(Dataset entries)

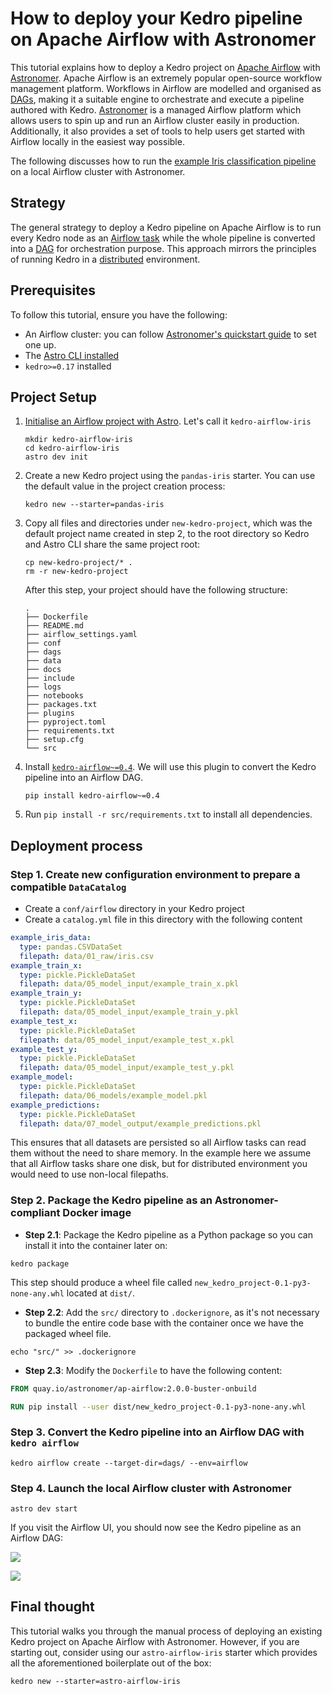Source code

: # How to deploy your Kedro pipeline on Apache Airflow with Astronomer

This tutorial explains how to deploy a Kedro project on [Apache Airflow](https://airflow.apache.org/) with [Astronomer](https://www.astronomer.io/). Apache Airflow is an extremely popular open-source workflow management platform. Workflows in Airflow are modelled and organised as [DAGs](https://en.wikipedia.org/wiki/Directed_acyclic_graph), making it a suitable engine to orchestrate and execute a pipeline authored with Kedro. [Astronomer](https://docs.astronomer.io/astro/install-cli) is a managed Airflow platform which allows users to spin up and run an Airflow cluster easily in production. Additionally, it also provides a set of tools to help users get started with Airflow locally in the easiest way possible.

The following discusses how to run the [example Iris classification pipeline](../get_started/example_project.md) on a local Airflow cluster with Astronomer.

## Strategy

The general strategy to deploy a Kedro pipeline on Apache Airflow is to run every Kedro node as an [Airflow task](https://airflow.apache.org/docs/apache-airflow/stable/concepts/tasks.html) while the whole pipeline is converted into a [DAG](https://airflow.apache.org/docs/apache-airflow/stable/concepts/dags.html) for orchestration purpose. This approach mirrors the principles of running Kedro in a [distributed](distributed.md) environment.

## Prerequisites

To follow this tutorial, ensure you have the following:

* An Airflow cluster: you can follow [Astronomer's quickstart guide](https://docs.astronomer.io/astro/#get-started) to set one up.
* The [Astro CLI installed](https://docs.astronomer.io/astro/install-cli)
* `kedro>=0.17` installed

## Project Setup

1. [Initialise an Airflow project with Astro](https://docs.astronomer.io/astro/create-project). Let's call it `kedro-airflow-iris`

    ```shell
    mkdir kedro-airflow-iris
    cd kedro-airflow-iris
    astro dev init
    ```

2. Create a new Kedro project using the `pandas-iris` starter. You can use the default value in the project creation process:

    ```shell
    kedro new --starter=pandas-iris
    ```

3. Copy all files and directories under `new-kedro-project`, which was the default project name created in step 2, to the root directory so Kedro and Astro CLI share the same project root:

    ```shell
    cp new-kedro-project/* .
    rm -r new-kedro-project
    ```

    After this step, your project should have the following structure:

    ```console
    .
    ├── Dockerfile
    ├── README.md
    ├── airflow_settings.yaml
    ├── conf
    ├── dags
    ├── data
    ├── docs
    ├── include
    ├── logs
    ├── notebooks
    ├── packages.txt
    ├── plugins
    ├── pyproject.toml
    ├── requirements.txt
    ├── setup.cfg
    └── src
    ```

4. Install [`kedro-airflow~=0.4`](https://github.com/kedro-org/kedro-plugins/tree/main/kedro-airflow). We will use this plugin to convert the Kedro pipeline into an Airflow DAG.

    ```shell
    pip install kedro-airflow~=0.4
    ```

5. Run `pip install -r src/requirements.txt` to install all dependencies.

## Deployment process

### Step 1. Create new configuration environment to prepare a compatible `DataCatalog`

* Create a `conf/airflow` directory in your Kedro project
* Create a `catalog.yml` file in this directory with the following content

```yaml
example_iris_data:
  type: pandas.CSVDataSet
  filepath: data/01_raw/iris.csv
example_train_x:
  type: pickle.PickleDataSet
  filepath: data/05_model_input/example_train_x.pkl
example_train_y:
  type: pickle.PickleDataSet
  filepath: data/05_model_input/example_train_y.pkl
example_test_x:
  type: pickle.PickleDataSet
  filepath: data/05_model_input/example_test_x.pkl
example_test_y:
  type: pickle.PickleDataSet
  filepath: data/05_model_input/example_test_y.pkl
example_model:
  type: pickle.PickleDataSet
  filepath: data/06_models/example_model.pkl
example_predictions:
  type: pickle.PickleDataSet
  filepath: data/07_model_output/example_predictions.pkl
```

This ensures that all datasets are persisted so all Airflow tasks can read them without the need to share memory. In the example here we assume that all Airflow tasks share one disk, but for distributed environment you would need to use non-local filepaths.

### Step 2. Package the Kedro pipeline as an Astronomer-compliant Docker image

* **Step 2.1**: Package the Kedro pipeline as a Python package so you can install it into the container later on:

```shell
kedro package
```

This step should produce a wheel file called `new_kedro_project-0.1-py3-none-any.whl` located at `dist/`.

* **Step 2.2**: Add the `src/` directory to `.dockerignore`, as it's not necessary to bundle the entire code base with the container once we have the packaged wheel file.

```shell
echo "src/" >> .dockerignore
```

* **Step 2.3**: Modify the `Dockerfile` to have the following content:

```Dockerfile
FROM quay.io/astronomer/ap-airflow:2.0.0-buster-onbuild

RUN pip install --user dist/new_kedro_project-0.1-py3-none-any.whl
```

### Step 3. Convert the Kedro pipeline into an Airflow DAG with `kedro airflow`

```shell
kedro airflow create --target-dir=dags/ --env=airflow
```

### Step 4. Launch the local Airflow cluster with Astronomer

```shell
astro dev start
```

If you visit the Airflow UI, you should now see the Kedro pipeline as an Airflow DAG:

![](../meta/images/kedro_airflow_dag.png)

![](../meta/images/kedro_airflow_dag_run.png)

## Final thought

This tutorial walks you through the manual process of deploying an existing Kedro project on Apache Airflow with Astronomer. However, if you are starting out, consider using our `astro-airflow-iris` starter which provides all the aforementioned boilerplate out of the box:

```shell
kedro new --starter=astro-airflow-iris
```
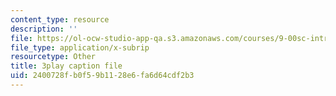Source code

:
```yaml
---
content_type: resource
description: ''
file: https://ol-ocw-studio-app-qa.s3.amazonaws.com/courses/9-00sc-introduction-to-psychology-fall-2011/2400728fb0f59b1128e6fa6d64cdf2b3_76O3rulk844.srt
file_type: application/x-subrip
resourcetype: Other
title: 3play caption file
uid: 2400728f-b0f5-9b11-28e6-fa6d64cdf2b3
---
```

Task instructions: Scan the records for lines that hold "have", and reproduce each one you find.

Completed task:
To follow this tutorial, ensure you have the following:
    After this step, your project should have the following structure:
* **Step 2.2**: Add the `src/` directory to `.dockerignore`, as it's not necessary to bundle the entire code base with the container once we have the packaged wheel file.
* **Step 2.3**: Modify the `Dockerfile` to have the following content:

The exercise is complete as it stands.